Last month, a 120-page American report decree presented the Biden administration’s plans to oversee companies developing artificial intelligence technologies and guidance on how the federal government should expand its adoption of AI. However, at its core, the paper focused heavily on AI-related security issues, both in finding and fixing problems. vulnerabilities in AI products and develop defenses against potential AI-powered cybersecurity attacks. As with any decree, the problem lies in how a sprawling and abstract document will be transformed into concrete action. Today, the U.S. Cybersecurity and Infrastructure Security Agency (CISA) will announce an “Artificial Intelligence Roadmap” that outlines its plan for implementing the order.
CISA divides its plans for addressing AI cybersecurity and critical infrastructure topics into five categories. Two relate to promoting communication, collaboration, and workforce expertise through public and private partnerships, and three relate more concretely to the implementation of specific EO components . CISA is housed within the U.S. Department of Homeland Security (DHS).
“It’s important to be able to put this out there and hold us, frankly, accountable for both the big things that we need to do for our mission, but also what was in the executive order,” said CISA Director Jen Easterly, to WIRED ahead of the event. the publication of the roadmap. “AI as software will clearly have a phenomenal impact on society, but just as it will make our lives better and easier, it could very well have the same effect on our adversaries large and small. We are therefore focusing on how we can ensure the safe and secure development and implementation of these systems.

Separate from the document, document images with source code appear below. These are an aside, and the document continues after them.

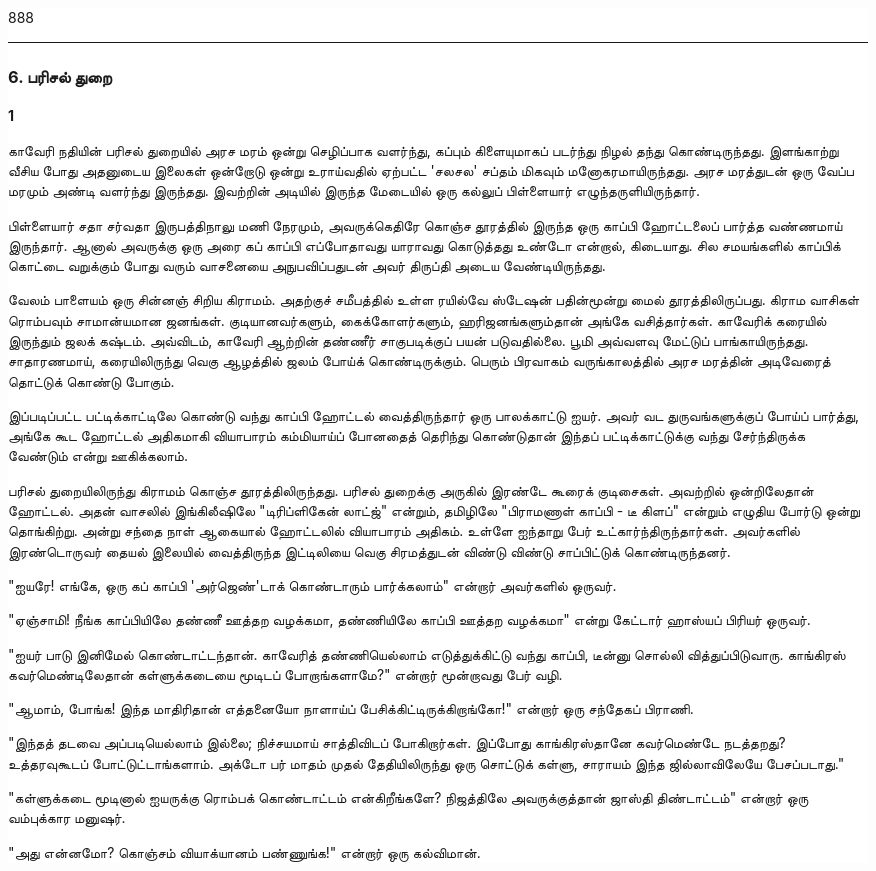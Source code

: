 888  

------------  

  

###  6. பரிசல் துறை  

  

**1**  

காவேரி நதியின் பரிசல் துறையில் அரச மரம் ஒன்று செழிப்பாக வளர்ந்து, கப்பும் கிளையுமாகப் படர்ந்து நிழல் தந்து கொண்டிருந்தது. இளங்காற்று வீசிய போது அதனுடைய இலைகள் ஒன்றோடு ஒன்று உராய்வதில் ஏற்பட்ட 'சலசல' சப்தம் மிகவும் மனோகரமாயிருந்தது. அரச மரத்துடன் ஒரு வேப்ப மரமும் அண்டி வளர்ந்து இருந்தது. இவற்றின் அடியில் இருந்த மேடையில் ஒரு கல்லுப் பிள்ளையார் எழுந்தருளியிருந்தார்.  

பிள்ளையார் சதா சர்வதா இருபத்திநாலு மணி நேரமும், அவருக்கெதிரே கொஞ்ச தூரத்தில் இருந்த ஒரு காப்பி ஹோட்டலைப் பார்த்த வண்ணமாய் இருந்தார். ஆனால் அவருக்கு ஒரு அரை கப் காப்பி எப்போதாவது யாராவது கொடுத்தது உண்டோ என்றால், கிடையாது. சில சமயங்களில் காப்பிக் கொட்டை வறுக்கும் போது வரும் வாசனையை அநுபவிப்பதுடன் அவர் திருப்தி அடைய வேண்டியிருந்தது.  

வேலம் பாளையம் ஒரு சின்னஞ் சிறிய கிராமம். அதற்குச் சமீபத்தில் உள்ள ரயில்வே ஸ்டேஷன் பதின்மூன்று மைல் தூரத்திலிருப்பது. கிராம வாசிகள் ரொம்பவும் சாமான்யமான ஜனங்கள். குடியானவர்களும், கைக்கோளர்களும், ஹரிஜனங்களும்தான் அங்கே வசித்தார்கள். காவேரிக் கரையில் இருந்தும் ஜலக் கஷ்டம். அவ்விடம், காவேரி ஆற்றின் தண்ணீர் சாகுபடிக்குப் பயன் படுவதில்லை. பூமி அவ்வளவு மேட்டுப் பாங்காயிருந்தது. சாதாரணமாய், கரையிலிருந்து வெகு ஆழத்தில் ஜலம் போய்க் கொண்டிருக்கும். பெரும் பிரவாகம் வருங்காலத்தில் அரச மரத்தின் அடிவேரைத் தொட்டுக் கொண்டு போகும்.  

இப்படிப்பட்ட பட்டிக்காட்டிலே கொண்டு வந்து காப்பி ஹோட்டல் வைத்திருந்தார் ஒரு பாலக்காட்டு ஐயர். அவர் வட துருவங்களுக்குப் போய்ப் பார்த்து, அங்கே கூட ஹோட்டல் அதிகமாகி வியாபாரம் கம்மியாய்ப் போனதைத் தெரிந்து கொண்டுதான் இந்தப் பட்டிக்காட்டுக்கு வந்து சேர்ந்திருக்க வேண்டும் என்று ஊகிக்கலாம்.  

பரிசல் துறையிலிருந்து கிராமம் கொஞ்ச தூரத்திலிருந்தது. பரிசல் துறைக்கு அருகில் இரண்டே கூரைக் குடிசைகள். அவற்றில் ஒன்றிலேதான் ஹோட்டல். அதன் வாசலில் இங்கிலீஷிலே "டிரிப்ளிகேன் லாட்ஜ்" என்றும், தமிழிலே "பிராமணாள் காப்பி - டீ கிளப்" என்றும் எழுதிய போர்டு ஒன்று தொங்கிற்று. அன்று சந்தை நாள் ஆகையால் ஹோட்டலில் வியாபாரம் அதிகம். உள்ளே ஐந்தாறு பேர் உட்கார்ந்திருந்தார்கள். அவர்களில் இரண்டொருவர் தையல் இலையில் வைத்திருந்த இட்டிலியை வெகு சிரமத்துடன் விண்டு விண்டு சாப்பிட்டுக் கொண்டிருந்தனர்.  

"ஐயரே! எங்கே, ஒரு கப் காப்பி 'அர்ஜெண்'டாக் கொண்டாரும் பார்க்கலாம்" என்றார் அவர்களில் ஒருவர்.  

"ஏஞ்சாமி! நீங்க காப்பியிலே தண்ணீ ஊத்தற வழக்கமா, தண்ணியிலே காப்பி ஊத்தற வழக்கமா" என்று கேட்டார் ஹாஸ்யப் பிரியர் ஒருவர்.  

"ஐயர் பாடு இனிமேல் கொண்டாட்டந்தான். காவேரித் தண்ணியெல்லாம் எடுத்துக்கிட்டு வந்து காப்பி, டீன்னு சொல்லி வித்துப்பிடுவாரு. காங்கிரஸ் கவர்மெண்டிலேதான் கள்ளுக்கடையை மூடிடப் போறாங்களாமே?" என்றார் மூன்றாவது பேர் வழி.  

"ஆமாம், போங்க! இந்த மாதிரிதான் எத்தனையோ நாளாய்ப் பேசிக்கிட்டிருக்கிறாங்கோ!" என்றார் ஒரு சந்தேகப் பிராணி.  

"இந்தத் தடவை அப்படியெல்லாம் இல்லை; நிச்சயமாய் சாத்திவிடப் போகிறார்கள். இப்போது காங்கிரஸ்தானே கவர்மெண்டே நடத்தறது? உத்தரவுகூடப் போட்டுட்டாங்களாம். அக்டோ பர் மாதம் முதல் தேதியிலிருந்து ஒரு சொட்டுக் கள்ளு, சாராயம் இந்த ஜில்லாவிலேயே பேசப்படாது."  

"கள்ளுக்கடை மூடினால் ஐயருக்கு ரொம்பக் கொண்டாட்டம் என்கிறீங்களே? நிஜத்திலே அவருக்குத்தான் ஜாஸ்தி திண்டாட்டம்" என்றார் ஒரு வம்புக்கார மனுஷர்.  

"அது என்னமோ? கொஞ்சம் வியாக்யானம் பண்ணுங்க!" என்றார் ஒரு கல்விமான்.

CISA’s plan focuses on the responsible use of AI, but also the aggressive use of U.S. digital defense. Easterly points out that while the agency is “focusing on security over speed” in terms of developing AI-based defense capabilities, the fact is that attackers will exploit these tools – and in some cases already are…it is therefore necessary and urgent that the American government also use them.
With this in mind, CISA’s approach to promoting the use of AI in digital defense will center around established ideas that the public and private sectors can learn from traditional cybersecurity. As Easterly says, “AI is a form of software, and we can’t treat it as some sort of exotic thing to which new rules must apply.” AI systems should be “secure by design,” meaning they have been developed with constraints and security in mind, rather than attempting to retroactively add protections to a completed platform. afterwards. CISA also intends to promote the use of “software bills of material” and other measures to keep AI systems open to scrutiny and supply chain audits.
« AI manufacturers [need] taking responsibility for safety outcomes – that’s the whole idea of shifting the burden to the companies that can bear it the most,” Easterly says. “They’re the ones building and designing these technologies, and it’s about the importance of embracing radical transparency. Making sure we know what’s in that software so we can ensure it’s protected.